Stored data
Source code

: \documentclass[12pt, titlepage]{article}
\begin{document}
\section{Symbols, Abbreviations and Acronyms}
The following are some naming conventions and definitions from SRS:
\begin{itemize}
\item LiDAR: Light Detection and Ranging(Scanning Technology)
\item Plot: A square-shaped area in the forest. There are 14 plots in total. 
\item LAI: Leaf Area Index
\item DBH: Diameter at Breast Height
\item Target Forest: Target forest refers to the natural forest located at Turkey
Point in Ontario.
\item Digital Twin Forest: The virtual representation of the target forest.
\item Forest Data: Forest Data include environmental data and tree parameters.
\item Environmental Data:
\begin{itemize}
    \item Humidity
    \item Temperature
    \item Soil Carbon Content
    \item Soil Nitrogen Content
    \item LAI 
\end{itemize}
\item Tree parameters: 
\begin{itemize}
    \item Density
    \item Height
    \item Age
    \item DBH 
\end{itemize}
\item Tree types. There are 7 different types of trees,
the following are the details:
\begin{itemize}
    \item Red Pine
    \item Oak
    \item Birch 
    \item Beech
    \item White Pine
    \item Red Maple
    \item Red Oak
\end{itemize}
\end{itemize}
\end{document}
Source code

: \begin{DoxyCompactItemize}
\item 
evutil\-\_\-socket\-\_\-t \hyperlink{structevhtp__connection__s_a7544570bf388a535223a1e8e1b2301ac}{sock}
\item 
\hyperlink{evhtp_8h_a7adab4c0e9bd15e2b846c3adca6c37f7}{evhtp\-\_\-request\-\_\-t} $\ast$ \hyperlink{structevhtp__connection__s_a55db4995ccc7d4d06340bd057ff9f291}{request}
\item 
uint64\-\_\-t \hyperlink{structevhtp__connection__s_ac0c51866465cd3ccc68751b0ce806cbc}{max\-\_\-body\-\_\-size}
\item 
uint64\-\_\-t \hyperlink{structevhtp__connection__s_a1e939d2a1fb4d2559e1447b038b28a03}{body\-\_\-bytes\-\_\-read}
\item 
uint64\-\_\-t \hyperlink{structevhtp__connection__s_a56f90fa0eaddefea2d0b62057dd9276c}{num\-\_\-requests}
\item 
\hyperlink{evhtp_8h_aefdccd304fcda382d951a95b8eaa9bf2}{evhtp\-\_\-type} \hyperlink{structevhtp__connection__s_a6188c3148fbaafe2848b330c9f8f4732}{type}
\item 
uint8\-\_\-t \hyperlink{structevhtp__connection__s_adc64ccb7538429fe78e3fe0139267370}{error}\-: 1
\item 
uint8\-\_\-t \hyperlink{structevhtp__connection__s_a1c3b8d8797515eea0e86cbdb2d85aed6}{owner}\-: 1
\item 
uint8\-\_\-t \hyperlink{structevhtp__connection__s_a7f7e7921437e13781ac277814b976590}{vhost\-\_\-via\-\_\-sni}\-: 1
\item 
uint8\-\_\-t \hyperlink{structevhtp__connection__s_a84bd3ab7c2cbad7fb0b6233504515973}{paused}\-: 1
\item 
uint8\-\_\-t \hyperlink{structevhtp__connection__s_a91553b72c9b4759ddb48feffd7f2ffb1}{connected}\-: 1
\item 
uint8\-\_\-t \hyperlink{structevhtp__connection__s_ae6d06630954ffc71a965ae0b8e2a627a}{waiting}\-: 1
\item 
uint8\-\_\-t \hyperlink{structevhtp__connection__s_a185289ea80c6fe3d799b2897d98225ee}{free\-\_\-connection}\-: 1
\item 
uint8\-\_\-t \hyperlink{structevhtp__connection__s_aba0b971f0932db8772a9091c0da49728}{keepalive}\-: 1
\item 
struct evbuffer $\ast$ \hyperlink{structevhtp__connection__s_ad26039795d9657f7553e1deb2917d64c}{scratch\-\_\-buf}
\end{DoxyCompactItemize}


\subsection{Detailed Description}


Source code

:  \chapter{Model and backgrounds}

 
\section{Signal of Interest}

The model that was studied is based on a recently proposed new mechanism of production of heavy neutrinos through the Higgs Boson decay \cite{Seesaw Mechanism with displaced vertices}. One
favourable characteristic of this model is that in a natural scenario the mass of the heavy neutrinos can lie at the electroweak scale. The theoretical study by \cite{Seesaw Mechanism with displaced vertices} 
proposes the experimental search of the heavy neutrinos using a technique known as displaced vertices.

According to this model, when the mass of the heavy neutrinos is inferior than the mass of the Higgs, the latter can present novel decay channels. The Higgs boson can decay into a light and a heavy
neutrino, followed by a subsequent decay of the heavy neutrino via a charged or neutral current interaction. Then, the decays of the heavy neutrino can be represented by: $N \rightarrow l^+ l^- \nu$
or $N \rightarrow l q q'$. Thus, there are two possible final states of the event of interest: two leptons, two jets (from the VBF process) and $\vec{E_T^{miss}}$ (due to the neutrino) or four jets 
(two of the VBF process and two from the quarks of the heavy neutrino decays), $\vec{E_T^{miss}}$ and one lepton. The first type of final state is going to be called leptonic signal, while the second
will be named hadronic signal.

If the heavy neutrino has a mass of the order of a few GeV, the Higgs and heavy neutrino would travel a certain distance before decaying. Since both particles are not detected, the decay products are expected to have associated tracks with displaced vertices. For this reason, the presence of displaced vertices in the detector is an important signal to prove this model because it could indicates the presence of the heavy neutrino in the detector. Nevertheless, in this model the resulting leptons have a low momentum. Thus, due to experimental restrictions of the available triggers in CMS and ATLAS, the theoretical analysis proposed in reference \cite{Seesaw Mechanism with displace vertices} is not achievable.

PROBLEM TO WORK ON: Check every line above for the string "parameters", and copy the ones that have it.

SOLUTION FOR THIS PROBLEM:
\item Forest Data: Forest Data include environmental data and tree parameters.
\item Tree parameters: 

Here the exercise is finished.